Jim Henson’s The Storyteller: Ghosts has been a good anthology series exploring different ghost stories, and by choosing some of the more obscure ghosts from various different cultures has led to some interesting stories, all of which have the feel of classic folktales and work well in their own right. Each issue has been written and drawn by the same person which is quite an achievement, with this third issue being written and drawn by Michael Walsh. Each issue has had a distinctive art style yet they all feel quite at home being part of the same anthology, as the reader opens the page and see’s the storyteller and his dog, and settles down to hear their latest tale.

This tale explores the legend of the Bean Sidhe, from Irish folklore. But really the story is about Brendan, a little boy, and the naivety and innocence of youth. The Bean Sidhe is just a means to explore this. Just like the previous tales in this anthology it works well as a complete tale and is an entertaining read. It’s a challenge to tell a successful short story, and Walsh manages it hear. He manages to introduce the story, the stakes, and then give it a satisfying conclusion.
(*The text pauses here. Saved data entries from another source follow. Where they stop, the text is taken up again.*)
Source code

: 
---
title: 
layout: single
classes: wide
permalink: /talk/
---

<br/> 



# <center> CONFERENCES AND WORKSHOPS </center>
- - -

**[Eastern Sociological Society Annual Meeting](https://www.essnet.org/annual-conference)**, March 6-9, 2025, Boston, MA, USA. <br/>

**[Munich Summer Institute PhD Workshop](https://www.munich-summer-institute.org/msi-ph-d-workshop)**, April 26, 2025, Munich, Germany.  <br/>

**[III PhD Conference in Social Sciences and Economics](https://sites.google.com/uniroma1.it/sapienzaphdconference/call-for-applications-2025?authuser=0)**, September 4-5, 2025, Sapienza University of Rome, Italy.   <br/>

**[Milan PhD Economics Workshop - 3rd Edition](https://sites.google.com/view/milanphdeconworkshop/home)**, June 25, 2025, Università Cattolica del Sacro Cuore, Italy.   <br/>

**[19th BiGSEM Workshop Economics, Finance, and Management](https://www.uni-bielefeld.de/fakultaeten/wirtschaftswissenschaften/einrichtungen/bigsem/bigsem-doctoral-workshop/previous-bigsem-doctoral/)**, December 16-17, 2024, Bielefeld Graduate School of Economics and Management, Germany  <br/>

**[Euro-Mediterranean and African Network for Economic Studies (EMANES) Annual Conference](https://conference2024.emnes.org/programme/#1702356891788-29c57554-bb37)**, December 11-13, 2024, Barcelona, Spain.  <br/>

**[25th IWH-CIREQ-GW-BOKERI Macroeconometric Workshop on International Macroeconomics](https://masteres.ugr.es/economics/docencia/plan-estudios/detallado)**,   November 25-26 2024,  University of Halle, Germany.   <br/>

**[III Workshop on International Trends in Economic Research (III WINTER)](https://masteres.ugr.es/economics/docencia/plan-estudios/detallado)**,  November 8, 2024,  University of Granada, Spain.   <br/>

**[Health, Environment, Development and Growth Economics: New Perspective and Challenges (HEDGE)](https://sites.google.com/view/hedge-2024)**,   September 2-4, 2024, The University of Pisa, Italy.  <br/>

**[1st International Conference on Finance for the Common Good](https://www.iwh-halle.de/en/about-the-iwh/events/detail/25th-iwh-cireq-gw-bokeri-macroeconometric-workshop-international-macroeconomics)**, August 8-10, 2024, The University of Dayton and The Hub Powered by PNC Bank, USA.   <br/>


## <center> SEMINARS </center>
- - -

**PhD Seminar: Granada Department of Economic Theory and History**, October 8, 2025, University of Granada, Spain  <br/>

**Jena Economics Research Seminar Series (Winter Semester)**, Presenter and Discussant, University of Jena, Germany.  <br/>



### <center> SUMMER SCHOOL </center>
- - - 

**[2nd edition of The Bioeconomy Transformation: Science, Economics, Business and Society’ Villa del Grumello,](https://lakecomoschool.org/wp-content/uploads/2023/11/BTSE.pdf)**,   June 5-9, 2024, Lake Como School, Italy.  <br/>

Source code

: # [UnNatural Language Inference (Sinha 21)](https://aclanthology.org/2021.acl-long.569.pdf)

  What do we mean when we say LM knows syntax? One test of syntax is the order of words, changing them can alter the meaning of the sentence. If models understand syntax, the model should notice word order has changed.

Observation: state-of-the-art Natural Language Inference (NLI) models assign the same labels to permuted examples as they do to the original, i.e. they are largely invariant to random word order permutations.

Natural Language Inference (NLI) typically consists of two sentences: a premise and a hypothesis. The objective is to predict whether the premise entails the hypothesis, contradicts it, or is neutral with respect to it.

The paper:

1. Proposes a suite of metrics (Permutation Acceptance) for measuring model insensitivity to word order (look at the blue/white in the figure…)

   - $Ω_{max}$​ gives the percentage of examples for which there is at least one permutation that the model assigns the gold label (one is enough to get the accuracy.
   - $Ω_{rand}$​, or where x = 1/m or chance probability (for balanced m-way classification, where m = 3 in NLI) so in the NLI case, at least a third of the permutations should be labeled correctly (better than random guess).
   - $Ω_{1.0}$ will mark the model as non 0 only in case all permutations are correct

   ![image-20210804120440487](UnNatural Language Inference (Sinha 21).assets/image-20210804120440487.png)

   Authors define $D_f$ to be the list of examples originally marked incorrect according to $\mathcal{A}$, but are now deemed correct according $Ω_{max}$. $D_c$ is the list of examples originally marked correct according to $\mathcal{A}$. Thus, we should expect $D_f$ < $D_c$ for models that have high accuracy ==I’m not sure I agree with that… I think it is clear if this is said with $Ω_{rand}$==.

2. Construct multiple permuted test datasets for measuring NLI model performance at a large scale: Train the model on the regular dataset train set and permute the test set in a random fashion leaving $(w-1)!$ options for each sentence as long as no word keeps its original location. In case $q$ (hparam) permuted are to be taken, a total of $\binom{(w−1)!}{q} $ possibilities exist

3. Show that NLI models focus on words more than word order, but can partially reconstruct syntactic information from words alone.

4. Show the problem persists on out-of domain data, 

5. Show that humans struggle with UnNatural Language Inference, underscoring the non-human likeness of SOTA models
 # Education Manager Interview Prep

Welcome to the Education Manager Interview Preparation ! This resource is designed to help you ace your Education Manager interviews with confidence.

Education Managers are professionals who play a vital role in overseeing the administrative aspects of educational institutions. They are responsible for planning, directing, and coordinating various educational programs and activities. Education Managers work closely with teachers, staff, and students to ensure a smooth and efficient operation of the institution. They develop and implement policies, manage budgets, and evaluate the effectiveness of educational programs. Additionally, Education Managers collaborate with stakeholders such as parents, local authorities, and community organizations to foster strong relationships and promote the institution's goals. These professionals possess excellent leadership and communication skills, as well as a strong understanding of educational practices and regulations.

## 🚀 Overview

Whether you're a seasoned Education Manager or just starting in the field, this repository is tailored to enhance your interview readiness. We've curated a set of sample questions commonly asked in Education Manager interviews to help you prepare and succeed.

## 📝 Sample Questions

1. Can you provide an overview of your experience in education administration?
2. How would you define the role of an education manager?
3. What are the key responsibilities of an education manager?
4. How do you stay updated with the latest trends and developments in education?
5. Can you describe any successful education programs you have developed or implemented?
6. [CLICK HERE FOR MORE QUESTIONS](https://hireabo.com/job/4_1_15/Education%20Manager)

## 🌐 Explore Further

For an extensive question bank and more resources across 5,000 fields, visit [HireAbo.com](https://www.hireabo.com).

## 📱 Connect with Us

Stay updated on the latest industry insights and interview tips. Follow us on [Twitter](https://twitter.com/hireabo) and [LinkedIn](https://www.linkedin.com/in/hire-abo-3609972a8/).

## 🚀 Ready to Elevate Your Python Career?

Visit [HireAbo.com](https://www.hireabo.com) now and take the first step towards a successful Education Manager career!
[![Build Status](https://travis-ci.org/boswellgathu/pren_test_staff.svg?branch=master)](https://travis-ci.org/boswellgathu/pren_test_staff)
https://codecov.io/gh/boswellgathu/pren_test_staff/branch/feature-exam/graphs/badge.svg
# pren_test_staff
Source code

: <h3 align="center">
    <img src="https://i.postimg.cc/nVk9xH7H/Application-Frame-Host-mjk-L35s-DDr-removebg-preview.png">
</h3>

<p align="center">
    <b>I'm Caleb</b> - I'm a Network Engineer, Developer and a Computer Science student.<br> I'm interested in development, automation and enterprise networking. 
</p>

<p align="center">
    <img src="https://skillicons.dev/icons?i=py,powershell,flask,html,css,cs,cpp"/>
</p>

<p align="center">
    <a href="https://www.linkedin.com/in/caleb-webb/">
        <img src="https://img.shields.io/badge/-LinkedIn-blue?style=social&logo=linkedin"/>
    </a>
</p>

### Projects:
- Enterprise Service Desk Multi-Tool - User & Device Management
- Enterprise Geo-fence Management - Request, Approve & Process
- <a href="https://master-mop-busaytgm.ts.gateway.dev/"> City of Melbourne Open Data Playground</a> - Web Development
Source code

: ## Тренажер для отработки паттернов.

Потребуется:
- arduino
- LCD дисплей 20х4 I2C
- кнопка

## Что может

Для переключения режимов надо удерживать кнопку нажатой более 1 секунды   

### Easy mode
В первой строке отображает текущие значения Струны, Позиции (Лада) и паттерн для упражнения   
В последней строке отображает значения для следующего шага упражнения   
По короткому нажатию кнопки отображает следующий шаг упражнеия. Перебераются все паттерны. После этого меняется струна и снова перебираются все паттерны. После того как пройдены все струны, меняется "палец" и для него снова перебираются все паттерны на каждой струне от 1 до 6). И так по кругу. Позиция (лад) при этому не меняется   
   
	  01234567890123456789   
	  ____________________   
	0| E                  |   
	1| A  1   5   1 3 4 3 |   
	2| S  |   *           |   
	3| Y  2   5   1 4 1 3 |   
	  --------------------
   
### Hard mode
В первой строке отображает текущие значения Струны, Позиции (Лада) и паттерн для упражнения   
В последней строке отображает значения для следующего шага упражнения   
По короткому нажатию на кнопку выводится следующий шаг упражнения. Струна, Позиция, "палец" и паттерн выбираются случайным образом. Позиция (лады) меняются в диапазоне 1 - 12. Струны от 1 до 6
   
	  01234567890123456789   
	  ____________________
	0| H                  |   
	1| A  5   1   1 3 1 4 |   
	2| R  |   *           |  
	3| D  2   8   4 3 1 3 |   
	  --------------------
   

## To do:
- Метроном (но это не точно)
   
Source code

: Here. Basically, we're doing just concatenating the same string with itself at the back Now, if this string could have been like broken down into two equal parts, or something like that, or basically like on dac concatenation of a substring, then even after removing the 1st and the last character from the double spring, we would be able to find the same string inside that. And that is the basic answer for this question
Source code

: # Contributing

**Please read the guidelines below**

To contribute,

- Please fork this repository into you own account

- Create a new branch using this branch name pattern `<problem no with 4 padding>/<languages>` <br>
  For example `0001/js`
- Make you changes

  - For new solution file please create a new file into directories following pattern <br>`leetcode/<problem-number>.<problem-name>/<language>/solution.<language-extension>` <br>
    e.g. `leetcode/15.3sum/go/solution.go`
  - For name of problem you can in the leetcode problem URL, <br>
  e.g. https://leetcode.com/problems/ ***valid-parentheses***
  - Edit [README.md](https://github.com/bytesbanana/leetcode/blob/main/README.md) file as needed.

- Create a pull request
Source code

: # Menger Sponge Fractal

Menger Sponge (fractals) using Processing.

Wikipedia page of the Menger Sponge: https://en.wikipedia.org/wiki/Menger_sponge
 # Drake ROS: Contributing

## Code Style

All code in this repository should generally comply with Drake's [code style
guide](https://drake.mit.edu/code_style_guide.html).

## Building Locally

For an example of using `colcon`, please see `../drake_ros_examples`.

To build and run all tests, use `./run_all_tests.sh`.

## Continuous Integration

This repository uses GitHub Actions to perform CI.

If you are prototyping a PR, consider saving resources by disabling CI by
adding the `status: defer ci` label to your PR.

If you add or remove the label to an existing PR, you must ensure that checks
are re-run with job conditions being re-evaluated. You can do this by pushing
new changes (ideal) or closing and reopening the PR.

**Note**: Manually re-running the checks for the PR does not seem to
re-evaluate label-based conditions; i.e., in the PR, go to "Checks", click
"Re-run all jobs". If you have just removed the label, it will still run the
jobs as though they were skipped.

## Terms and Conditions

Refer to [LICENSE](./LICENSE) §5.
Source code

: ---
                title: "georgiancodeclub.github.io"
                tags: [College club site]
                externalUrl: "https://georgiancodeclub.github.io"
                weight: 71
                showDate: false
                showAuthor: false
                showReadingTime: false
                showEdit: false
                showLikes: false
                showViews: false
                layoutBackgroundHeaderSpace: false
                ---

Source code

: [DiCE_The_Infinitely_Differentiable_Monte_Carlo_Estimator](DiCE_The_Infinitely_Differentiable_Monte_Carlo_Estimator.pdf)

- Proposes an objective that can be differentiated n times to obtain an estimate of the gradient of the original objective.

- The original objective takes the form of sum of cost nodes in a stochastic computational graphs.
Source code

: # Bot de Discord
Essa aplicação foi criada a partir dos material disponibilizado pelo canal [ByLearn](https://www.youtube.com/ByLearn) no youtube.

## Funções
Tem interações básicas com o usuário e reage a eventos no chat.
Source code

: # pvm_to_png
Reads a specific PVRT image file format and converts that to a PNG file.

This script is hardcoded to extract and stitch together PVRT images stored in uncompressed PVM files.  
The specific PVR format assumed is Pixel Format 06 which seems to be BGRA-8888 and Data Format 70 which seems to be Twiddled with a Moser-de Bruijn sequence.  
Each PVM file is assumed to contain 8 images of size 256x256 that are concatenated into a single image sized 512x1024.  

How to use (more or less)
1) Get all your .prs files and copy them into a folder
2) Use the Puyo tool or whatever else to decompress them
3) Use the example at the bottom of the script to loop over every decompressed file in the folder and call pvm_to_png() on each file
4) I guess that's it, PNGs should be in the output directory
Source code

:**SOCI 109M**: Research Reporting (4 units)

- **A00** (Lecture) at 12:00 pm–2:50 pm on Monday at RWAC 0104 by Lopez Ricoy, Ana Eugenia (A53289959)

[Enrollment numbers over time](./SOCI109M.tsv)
Walsh’s art is perfect for the story he’s telling, he manages to make the Bean Sidhe suitably monstrous, and brings other ghostly beings to life with ease. But it’s the vulnerability and youthful ignorance of Brendan which really stand out in the story. The pity on his grandmothers face as she tries to explain some of lifes harshest lessons to him. The creepiness of the dark wood at night.

Then there’s the colours that Walsh employs to further add to the atmosphere of the story. The whole comic is drenched in a creepy, ominous horror which is perfectly in keeping with the story being told.

The story and the art come together to tell a satisfactory tale. Another great addition to The Storyteller anthology, the nature of the tales meaning the reader can dip in and out of the stories as they choose. Having each tale written and drawn by the same person has been a nice touch. This story, and anthology series as a whole, will appeal to fans of ghost stories, especially as the stories are never typical and manage to evoke a chill down the readers spine.